Sia il Congo che il Ruanda fanno parte della Comunità dell’Africa Orientale. Che però non ha saputo o voluto esercitare pressioni su Kigali…
«Sì, da parte dei vicini della Comunità dell’Africa Orientale – che ruota attorno a Stati come Kenya, Tanzania e Uganda – c’è stata una certa reticenza nel condannare le interferenze e azioni ruandesi in Congo. Anzi, si è di fatto appoggiata la richiesta di Kigali, che continua a dirsi estranea ai fatti, affinché il governo congolese negozi direttamente con l’M23, cosa che Kinshasa si rifiuta di fare».

Invece c’è stato uno scontro acceso con i vicini del Sud…
«La Sadc, la Comunità per lo sviluppo dell’Africa meridionale, ha truppe di peacekeeper nella regione del Kivu. Soldati sudafricani sono rimasti uccisi negli attacchi dell’M23 e c’è stato uno scambio di accuse molto dure tra il presidente Cyril Ramaphosa e Paul Kagame. I rapporti tra i due Paesi non sono buoni. Il Sudafrica è uno degli attori di maggior peso in tutta l’Africa e una delle voci più critiche contro il regime di Kigali».

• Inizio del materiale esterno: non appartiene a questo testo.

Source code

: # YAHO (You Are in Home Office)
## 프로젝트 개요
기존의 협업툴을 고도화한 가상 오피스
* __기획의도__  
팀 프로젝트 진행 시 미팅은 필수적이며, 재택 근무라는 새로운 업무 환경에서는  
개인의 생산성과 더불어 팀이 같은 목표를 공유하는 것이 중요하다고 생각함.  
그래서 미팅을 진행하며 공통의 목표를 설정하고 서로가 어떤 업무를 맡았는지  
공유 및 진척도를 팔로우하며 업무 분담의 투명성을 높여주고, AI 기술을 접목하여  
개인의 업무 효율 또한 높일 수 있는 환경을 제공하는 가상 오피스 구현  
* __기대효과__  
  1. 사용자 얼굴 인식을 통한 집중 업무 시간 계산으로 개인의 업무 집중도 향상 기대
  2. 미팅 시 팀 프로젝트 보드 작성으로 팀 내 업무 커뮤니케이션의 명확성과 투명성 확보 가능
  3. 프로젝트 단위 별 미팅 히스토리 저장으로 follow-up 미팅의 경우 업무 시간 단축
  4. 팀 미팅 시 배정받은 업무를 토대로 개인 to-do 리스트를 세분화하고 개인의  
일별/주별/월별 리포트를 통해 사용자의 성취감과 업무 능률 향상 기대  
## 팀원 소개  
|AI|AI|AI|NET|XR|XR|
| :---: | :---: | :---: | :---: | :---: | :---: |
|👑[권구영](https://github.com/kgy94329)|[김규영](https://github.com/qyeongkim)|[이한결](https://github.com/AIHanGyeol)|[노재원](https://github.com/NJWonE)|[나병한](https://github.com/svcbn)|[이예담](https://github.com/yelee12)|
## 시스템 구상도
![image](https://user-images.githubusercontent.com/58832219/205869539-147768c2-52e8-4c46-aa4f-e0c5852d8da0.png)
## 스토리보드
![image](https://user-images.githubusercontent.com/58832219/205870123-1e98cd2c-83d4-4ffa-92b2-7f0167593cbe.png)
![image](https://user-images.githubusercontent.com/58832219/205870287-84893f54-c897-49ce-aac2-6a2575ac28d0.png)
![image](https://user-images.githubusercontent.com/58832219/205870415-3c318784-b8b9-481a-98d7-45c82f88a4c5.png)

Il Sudafrica di recente ha preso qualche sberla anche da Donald Trump, forse ispirato dal nativo Elon Musk, sulla questione della redistribuzione delle terre tra bianchi e neri a trent’anni dalla fine dell’apartheid. Stante la passione di Trump per gli uomini forti, per di più muniti di ingenti ricchezze minerarie altrui, Paul Kagame dovrebbe andare a genio all’inquilino della Casa Bianca…
«Da un lato, gli Stati Uniti come gli altri membri del Consiglio di Sicurezza dell’Onu hanno chiesto una frenata al Ruanda, dall’altro Washington non ha alzato la voce con Kagame quanto avrebbe potuto fare, al netto delle sanzioni imposte pochi giorni fa ad un vice-ministro ruandese e ad un portavoce dell’M23. In un clima geopolitico caratterizzato da crescenti toni imperialisti, a Mosca come a Washington, l’atteggiamento aggressivo del Ruanda, che sia in una logica di sicurezza o di mero calcolo economico, fa meno scalpore. In Africa però fin dalle indipendenze degli anni Sessanta c’è un’avversione solida e condivisa per le modifiche dei confini e dei territori nazionali, più ancora che altre aree, e questo rappresenta un limite alle ambizioni che il governo ruandese potrebbe avere».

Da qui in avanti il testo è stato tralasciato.